User-provided datasets have to be prepared for CellWhisperer analysis using an automated pipeline (instructions are provided in the source code repository; https://github.com/epigen/cellwhisperer). Their interactive analysis requires a local installation of the CellWhisperer web tool, as it is currently not supported to upload user-provided datasets to our publicly accessible CellWhisperer instance (https://cellwhisperer.bocklab.org). The pipeline first processes all transcriptome measurements using the CellWhisperer embedding model, facilitating efficient CellWhisperer scoring. Next, a UMAP is calculated for the embeddings, followed by clustering with the Leiden algorithm and generation of a brief textual annotation for each cluster. Then, the CellWhisperer chat model processes the cluster-averaged transcriptome embeddings to generate detailed textual descriptions, which are subsequently condensed into brief textual annotations with an LLM such as GPT-4 (through the OpenAI API, used in this study) or Mixtral 8x7B (which can be run locally and is also supported by our source code). All prompts are provided in Supplementary Note 2. The user-provided dataset with all preprocessed elements is stored as a single h5ad object for use with the CellWhisperer web tool. This data-processing pipeline is run with a single shell command and was used to process the datasets for Figs. 1, 35 and for the demonstration video (Supplementary Video 1). Data processing has a runtime on the order of minutes for typical datasets on a compute node with one A100 GPU or on the order of hours when relying on a standard laptop without a GPU.

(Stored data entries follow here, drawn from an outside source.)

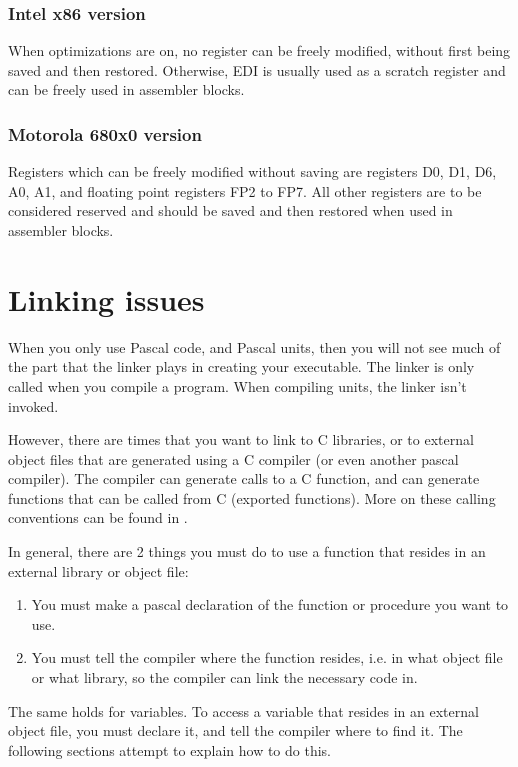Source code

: \subsection{Intel x86 version}

When optimizations are on, no register can be freely modified, without
first being saved and then restored. Otherwise, EDI is usually used as
a scratch register and can be freely used in assembler blocks.

\subsection{Motorola 680x0 version}

Registers which can be freely modified without saving are registers
D0, D1, D6, A0, A1, and floating point registers FP2 to FP7. All other
registers are to be considered reserved and should be saved and then
restored when used in assembler blocks.

\chapter{Linking issues}
\label{ch:Linking}
When you only use Pascal code, and Pascal units, then you will not see much
of the part that the linker plays in creating your executable.
The linker is only called when you compile a program. When compiling units,
the linker isn't invoked.

However, there are times that you want to link to C libraries, or to external
object files that are generated using a C compiler (or even another pascal
compiler). The \fpc compiler can generate calls to a C function,
and can generate functions that can be called from C (exported functions).
More on these calling conventions can be found in .

In general, there are 2 things you must do to use a function that resides in
an external library or object file:
\begin{enumerate}
\item You must make a pascal declaration of the function or procedure you
want to use.
\item You must tell the compiler where the function resides, i.e. in what
object file or what library, so the compiler can link the necessary code in.
\end{enumerate}
The same holds for variables. To access a variable that resides in an
external object file, you must declare it, and tell the compiler where to
find it.
The following sections attempt to explain how to do this.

Conventional bioinformatics analysis of the Colonic Epithelium dataset

To compare the CellWhisperer analysis of the Colonic Epithelium dataset to a conventional bioinformatics analysis of the same data, we wrote custom Python code following established practices for scRNA-seq analysis. We retrieved the total-read-normalized and log1p-transformed scRNA-seq read count matrix from GEO (GSE116222) and used the inverse transform (exp1m) to obtain gene expression profiles that formed the basis for our analysis. We used scVI44 with sampleID as a batch variable to remove batch effects (parameters: 4,000 highly variable genes, n_layers = 2, n_latent = 30, gene_likelihood = ‘nb’). Next, we computed and plotted a UMAP based on scVI’s latent space using scanpy82. We used CellTypist45 with the ‘Cells_Intestinal_Tract.pkl’ model83 to automatically annotate cell types, first with majority voting (as recommended by the CellTypist instructions) and then without (which allowed us to identify transcriptomes that were annotated as stem cells). On the basis of these annotations, we determined differentially expressed genes for selected cell types in a one-versus-all manner using scanpy and the Wilcoxon rank sum test. Lastly, to obtain a measure of stemness of inflamed and noninflamed cells, we computed a gene module score based on a corresponding gene set46.

Reporting summary

Further information on research design is available in the Nature Portfolio Reporting Summary linked to this article.